WHAT YOU ARE ASKED TO DO:
The answer should consist of every line in the material below that has the word "具体来说".

DATASET:
----------

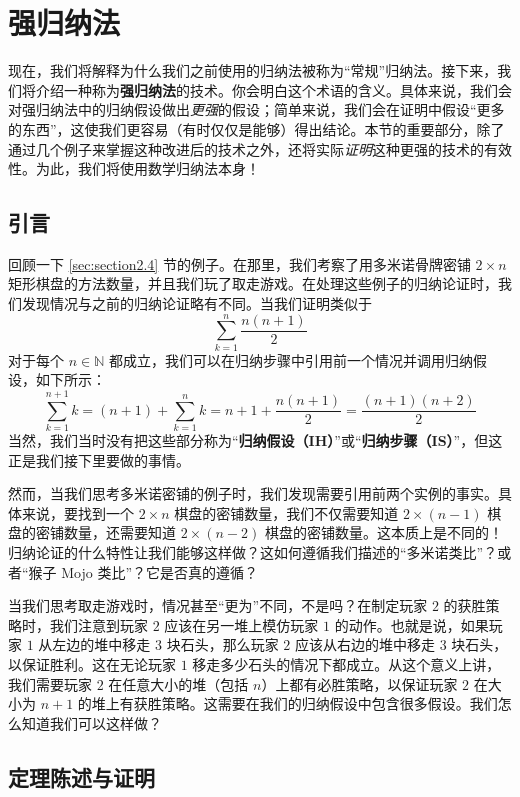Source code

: \section{强归纳法}

现在，我们将解释为什么我们之前使用的归纳法被称为``常规''归纳法。接下来，我们将介绍一种称为\textbf{强归纳法}的技术。你会明白这个术语的含义。具体来说，我们会对强归纳法中的归纳假设做出\emph{更强}的假设；简单来说，我们会在证明中假设``更多的东西''，这使我们更容易（有时仅仅是能够）得出结论。本节的重要部分，除了通过几个例子来掌握这种改进后的技术之外，还将实际\emph{证明}这种更强的技术的有效性。为此，我们将使用数学归纳法本身！

\subsection{引言}

回顾一下 \ref{sec:section2.4} 节的例子。在那里，我们考察了用多米诺骨牌密铺 $2 \times n$ 矩形棋盘的方法数量，并且我们玩了取走游戏。在处理这些例子的归纳论证时，我们发现情况与之前的归纳论证略有不同。当我们证明类似于
\[\sum_{k=1}^{n} \frac{n(n+1)}{2}\]
对于每个 $n \in \mathbb{N}$ 都成立，我们可以在归纳步骤中引用前一个情况并调用归纳假设，如下所示：
\[\sum_{k=1}^{n+1} k=(n+1)+\sum_{k=1}^{n}k = n+1+\frac{n(n+1)}{2} = \frac{(n+1)(n+2)}{2} \]
当然，我们当时没有把这些部分称为``\textbf{归纳假设（IH）}''或``\textbf{归纳步骤（IS）}''，但这正是我们接下里要做的事情。

然而，当我们思考多米诺密铺的例子时，我们发现需要引用前两个实例的事实。具体来说，要找到一个 $2 \times n$ 棋盘的密铺数量，我们不仅需要知道 $2 \times (n-1)$ 棋盘的密铺数量，还需要知道 $2 \times (n-2)$ 棋盘的密铺数量。这本质上是不同的！归纳论证的什么特性让我们能够这样做？这如何遵循我们描述的``多米诺类比''？或者``猴子 Mojo 类比''？它是否真的遵循？

当我们思考取走游戏时，情况甚至``更为''不同，不是吗？在制定玩家 $2$ 的获胜策略时，我们注意到玩家 $2$ 应该在另一堆上模仿玩家 $1$ 的动作。也就是说，如果玩家 $1$ 从左边的堆中移走 $3$ 块石头，那么玩家 $2$ 应该从右边的堆中移走 $3$ 块石头，以保证胜利。这在无论玩家 $1$ 移走多少石头的情况下都成立。从这个意义上讲，我们需要玩家 $2$ 在任意大小的堆（包括 $n$）上都有必胜策略，以保证玩家 $2$ 在大小为 $n + 1$ 的堆上有获胜策略。这需要在我们的归纳假设中包含很多假设。我们怎么知道我们可以这样做？

\subsection{定理陈述与证明}\label{sec:section5.4.2}

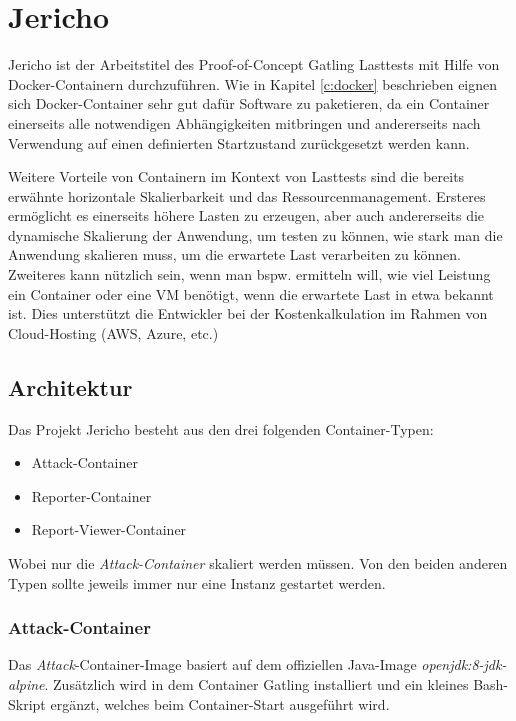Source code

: \chapter{Jericho}

Jericho ist der Arbeitstitel des Proof-of-Concept Gatling Lasttests mit Hilfe von Docker-Containern durchzuführen.
Wie in Kapitel \ref{c:docker} beschrieben eignen sich Docker-Container sehr gut dafür Software zu paketieren, da ein Container einerseits alle notwendigen Abhängigkeiten mitbringen und andererseits nach Verwendung auf einen definierten Startzustand zurückgesetzt werden kann.

Weitere Vorteile von Containern im Kontext von Lasttests sind die bereits erwähnte horizontale Skalierbarkeit und das Ressourcenmanagement.
Ersteres ermöglicht es einerseits höhere Lasten zu erzeugen, aber auch andererseits die dynamische Skalierung der Anwendung, um testen zu können, wie stark man die Anwendung skalieren muss, um die erwartete Last verarbeiten zu können.
Zweiteres kann nützlich sein, wenn man bspw. ermitteln will, wie viel Leistung ein Container oder eine \ac{VM} benötigt, wenn die erwartete Last in etwa bekannt ist.
Dies unterstützt die Entwickler bei der Kostenkalkulation im Rahmen von Cloud-Hosting (AWS, Azure, etc.)

\section{Architektur}

Das Projekt Jericho besteht aus den drei folgenden Container-Typen:

\begin{itemize}
	\item Attack-Container
	\item Reporter-Container
	\item Report-Viewer-Container
\end{itemize}

Wobei nur die \textit{Attack-Container} skaliert werden müssen.
Von den beiden anderen Typen sollte jeweils immer nur eine Instanz gestartet werden.

\subsection{Attack-Container}

Das \textit{Attack}-Container-Image basiert auf dem offiziellen Java-Image \textit{openjdk:8-jdk-alpine}.
Zusätzlich wird in dem Container Gatling installiert und ein kleines Bash-Skript ergänzt, welches beim Container-Start ausgeführt wird.

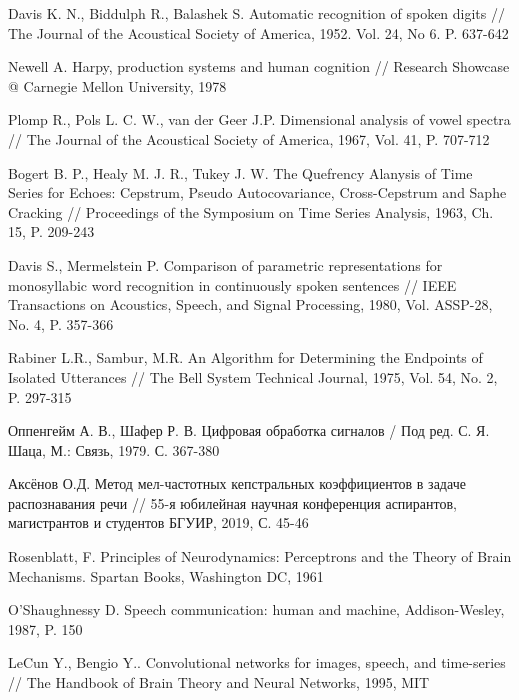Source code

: \begin{thebibliography}{1}
Davis K. N., Biddulph R., Balashek S. Automatic recognition of spoken digits // The Journal of the Acoustical Society of America, 1952. Vol. 24, No 6. P. 637-642 

Newell A. Harpy, production systems and human cognition // Research Showcase @ Carnegie Mellon University, 1978

Plomp R., Pols L. C. W., van der Geer J.P. Dimensional analysis of vowel spectra // The Journal of the Acoustical Society of America, 1967, Vol. 41, P. 707-712 

Bogert B. P., Healy M. J. R., Tukey J. W. The Quefrency Alanysis of Time Series for Echoes: Cepstrum, Pseudo Autocovariance, Cross-Cepstrum and Saphe Cracking // Proceedings of the Symposium on Time Series Analysis, 1963, Ch. 15, P. 209-243

Davis S., Mermelstein P. Comparison of parametric representations for monosyllabic word recognition in continuously spoken sentences // IEEE Transactions on Acoustics, Speech, and Signal Processing, 1980, Vol. ASSP-28, No. 4, P. 357-366

Rabiner L.R., Sambur, M.R. An Algorithm for Determining the Endpoints of Isolated Utterances // The Bell System Technical Journal, 1975, Vol. 54, No. 2, P. 297-315

Оппенгейм А. В., Шафер Р. В. Цифровая обработка сигналов / Под ред. С. Я. Шаца, М.: Связь, 1979. С. 367-380

Аксёнов О.Д. Метод мел-частотных кепстральных коэффициентов в задаче распознавания речи // 55-я юбилейная научная конференция аспирантов, магистрантов и студентов БГУИР, 2019, С. 45-46

Rosenblatt, F. Principles of Neurodynamics: Perceptrons and the Theory of Brain Mechanisms. Spartan Books, Washington DC, 1961

O'Shaughnessy D. Speech communication: human and machine, Addison-Wesley, 1987, P. 150

LeCun Y., Bengio Y.. Convolutional networks for images, speech, and time-series // The Handbook of Brain Theory and Neural Networks, 1995, MIT 
\end{thebibliography}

----------

RESULT:
现在，我们将解释为什么我们之前使用的归纳法被称为``常规''归纳法。接下来，我们将介绍一种称为\textbf{强归纳法}的技术。你会明白这个术语的含义。具体来说，我们会对强归纳法中的归纳假设做出\emph{更强}的假设；简单来说，我们会在证明中假设``更多的东西''，这使我们更容易（有时仅仅是能够）得出结论。本节的重要部分，除了通过几个例子来掌握这种改进后的技术之外，还将实际\emph{证明}这种更强的技术的有效性。为此，我们将使用数学归纳法本身！
然而，当我们思考多米诺密铺的例子时，我们发现需要引用前两个实例的事实。具体来说，要找到一个 $2 \times n$ 棋盘的密铺数量，我们不仅需要知道 $2 \times (n-1)$ 棋盘的密铺数量，还需要知道 $2 \times (n-2)$ 棋盘的密铺数量。这本质上是不同的！归纳论证的什么特性让我们能够这样做？这如何遵循我们描述的``多米诺类比''？或者``猴子 Mojo 类比''？它是否真的遵循？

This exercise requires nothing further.